[EXTRACTED RECORDS]
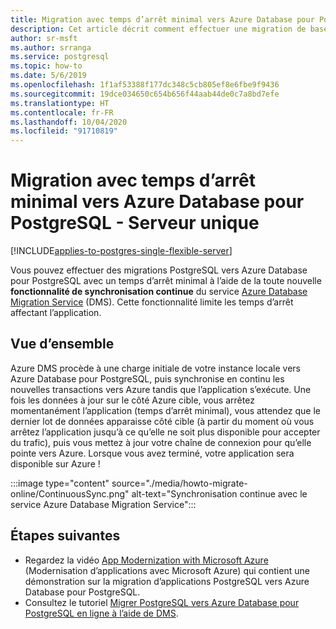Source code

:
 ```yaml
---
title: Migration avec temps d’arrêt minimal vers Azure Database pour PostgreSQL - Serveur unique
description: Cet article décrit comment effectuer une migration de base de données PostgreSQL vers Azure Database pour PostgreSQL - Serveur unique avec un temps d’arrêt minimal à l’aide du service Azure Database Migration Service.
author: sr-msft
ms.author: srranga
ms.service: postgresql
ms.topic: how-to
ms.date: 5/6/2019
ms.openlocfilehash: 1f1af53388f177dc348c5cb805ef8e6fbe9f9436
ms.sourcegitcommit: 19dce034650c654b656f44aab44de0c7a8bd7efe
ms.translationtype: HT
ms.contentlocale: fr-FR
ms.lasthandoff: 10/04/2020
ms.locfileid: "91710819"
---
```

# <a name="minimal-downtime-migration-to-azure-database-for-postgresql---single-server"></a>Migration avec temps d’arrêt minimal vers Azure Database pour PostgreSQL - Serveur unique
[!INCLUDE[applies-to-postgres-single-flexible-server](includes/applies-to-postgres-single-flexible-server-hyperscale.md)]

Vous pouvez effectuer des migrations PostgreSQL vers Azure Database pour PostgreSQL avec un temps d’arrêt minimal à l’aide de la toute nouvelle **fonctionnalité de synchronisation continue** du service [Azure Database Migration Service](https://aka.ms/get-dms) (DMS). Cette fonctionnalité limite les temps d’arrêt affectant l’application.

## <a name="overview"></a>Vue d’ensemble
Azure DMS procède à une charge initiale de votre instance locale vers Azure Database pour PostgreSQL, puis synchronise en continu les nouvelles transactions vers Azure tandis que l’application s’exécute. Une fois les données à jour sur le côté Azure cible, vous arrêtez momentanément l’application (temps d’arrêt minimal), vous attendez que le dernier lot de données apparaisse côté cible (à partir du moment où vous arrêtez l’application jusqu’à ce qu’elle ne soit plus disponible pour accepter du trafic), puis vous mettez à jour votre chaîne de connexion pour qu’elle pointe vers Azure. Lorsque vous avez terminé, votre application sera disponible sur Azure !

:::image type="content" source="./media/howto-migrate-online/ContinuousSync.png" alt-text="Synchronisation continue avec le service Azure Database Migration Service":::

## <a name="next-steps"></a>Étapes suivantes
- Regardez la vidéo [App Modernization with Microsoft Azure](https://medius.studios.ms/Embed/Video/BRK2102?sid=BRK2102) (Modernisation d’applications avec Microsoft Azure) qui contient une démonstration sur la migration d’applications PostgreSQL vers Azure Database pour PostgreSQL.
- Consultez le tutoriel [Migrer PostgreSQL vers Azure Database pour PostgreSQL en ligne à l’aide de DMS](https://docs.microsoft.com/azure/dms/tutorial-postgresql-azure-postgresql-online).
[/EXTRACTED RECORDS]
Throughout the records above, find the lines in which the word "online" appears and return them.

*TASK RESULT*.
:::image type="content" source="./media/howto-migrate-online/ContinuousSync.png" alt-text="Synchronisation continue avec le service Azure Database Migration Service":::
- Consultez le tutoriel [Migrer PostgreSQL vers Azure Database pour PostgreSQL en ligne à l’aide de DMS](https://docs.microsoft.com/azure/dms/tutorial-postgresql-azure-postgresql-online).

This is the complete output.